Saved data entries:
____
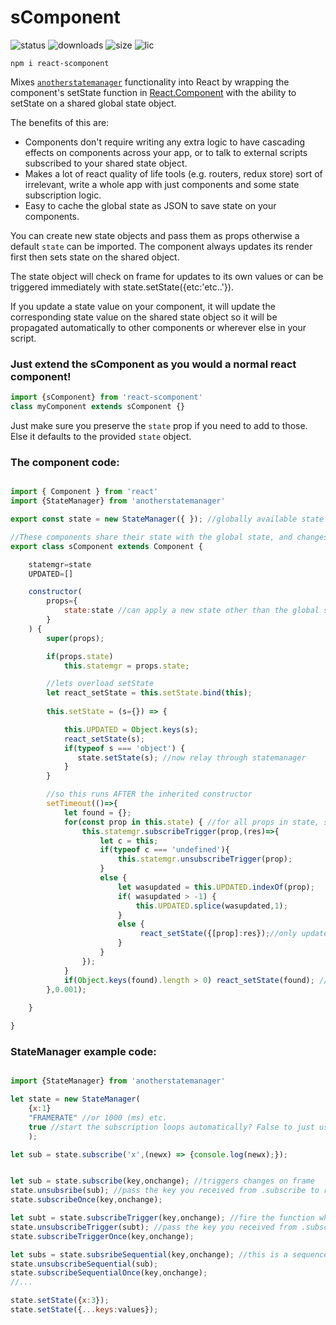 # sComponent

![status](https://img.shields.io/npm/v/react-scomponent) 
![downloads](https://img.shields.io/npm/dt/react-scomponent)
![size](https://img.shields.io/github/size/moothyknight/sComponent/state.component.jsx)
![lic](https://img.shields.io/npm/l/react-scomponent)

`npm i react-scomponent`

Mixes [`anotherstatemanager`](https://github.com/moothyknight/statemanager) functionality into React by wrapping the component's setState function in [React.Component](https://reactjs.org/docs/react-component.html) with the ability to setState on a shared global state object. 

The benefits of this are:
- Components don't require writing any extra logic to have cascading effects on components across your app, or to talk to external scripts subscribed to your shared state object.
- Makes a lot of react quality of life tools (e.g. routers, redux store) sort of irrelevant, write a whole app with just components and some state subscription logic.
- Easy to cache the global state as JSON to save state on your components.

You can create new state objects and pass them as props otherwise a default `state` can be imported. The component always updates its render first then sets state on the shared object. 

The state object will check on frame for updates to its own values or can be triggered immediately with state.setState({etc:'etc..'}). 

If you update a state value on your component, it will update the corresponding state value on the shared state object so it will be propagated automatically to other components or wherever else in your script.


### Just extend the sComponent as you would a normal react component!
```js
import {sComponent} from 'react-scomponent'
class myComponent extends sComponent {}
```

Just make sure you preserve the `state` prop if you need to add to those. Else it defaults to the provided `state` object.

### The component code:
```js

import { Component } from 'react'
import {StateManager} from 'anotherstatemanager'

export const state = new StateManager({ }); //globally available state object

//These components share their state with the global state, and changes propagate both directions with setState
export class sComponent extends Component {

    statemgr=state
    UPDATED=[]

    constructor(
        props={
            state:state //can apply a new state other than the global state so you can have states for certain pages for example
        }
    ) {
        super(props);

        if(props.state)
            this.statemgr = props.state;

        //lets overload setState
        let react_setState = this.setState.bind(this);
        
        this.setState = (s={}) => {

            this.UPDATED = Object.keys(s);
            react_setState(s);
            if(typeof s === 'object') {            
               state.setState(s); //now relay through statemanager
            }
        }

        //so this runs AFTER the inherited constructor
        setTimeout(()=>{
            let found = {};
            for(const prop in this.state) { //for all props in state, subscribe to changes in the global state
                this.statemgr.subscribeTrigger(prop,(res)=>{
                    let c = this;
                    if(typeof c === 'undefined'){
                        this.statemgr.unsubscribeTrigger(prop);
                    }
                    else {
                        let wasupdated = this.UPDATED.indexOf(prop);
                        if( wasupdated > -1) {
                            this.UPDATED.splice(wasupdated,1);
                        }
                        else {
                             react_setState({[prop]:res});//only updates one prop at a time rn
                        }
                    }
                });
            }
            if(Object.keys(found).length > 0) react_setState(found); //override defaults
        },0.001);
        
    }

}
```


### StateManager example code:
```js

import {StateManager} from 'anotherstatemanager'

let state = new StateManager(
    {x:1}
    "FRAMERATE" //or 1000 (ms) etc.
    true //start the subscription loops automatically? False to just use the trigger state
    );

let sub = state.subscribe('x',(newx) => {console.log(newx);});


let sub = state.subscribe(key,onchange); //triggers changes on frame
state.unsubsribe(sub); //pass the key you received from .subscribe to remove the function
state.subscribeOnce(key,onchange);

let subt = state.subscribeTrigger(key,onchange); //fire the function when you setState, these run independent of the interval based functions so you can have on-demand functions and on-frame/interval functions
state.unsubscribeTrigger(subt); //pass the key you received from .subscribe to remove the function
state.subscribeTriggerOnce(key,onchange);

let subs = state.subsribeSequential(key,onchange); //this is a sequence state manager so it fires on the update interval and for each update pushed between the update periods e.g. tallying key inputs. This won't relate to the state component by default.
state.unsubscribeSequential(sub);
state.subscribeSequentialOnce(key,onchange);
//...

state.setState({x:3});
state.setState({...keys:values});

```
____
■ **Problem to solve**:
Count how many lines above hold the word "unsubscribeTrigger", then reply with that number alone.

■ **Answer section**:
2